» **WHAT TO WORK ON**: The reply consists of one number only: how many lines in the listing below contain the word "github".

» **ENTRIES SHOWN**:
>>

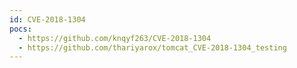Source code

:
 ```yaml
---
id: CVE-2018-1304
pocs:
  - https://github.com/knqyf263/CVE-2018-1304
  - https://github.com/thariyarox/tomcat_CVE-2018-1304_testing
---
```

<<

» **ANSWER BELOW**: 2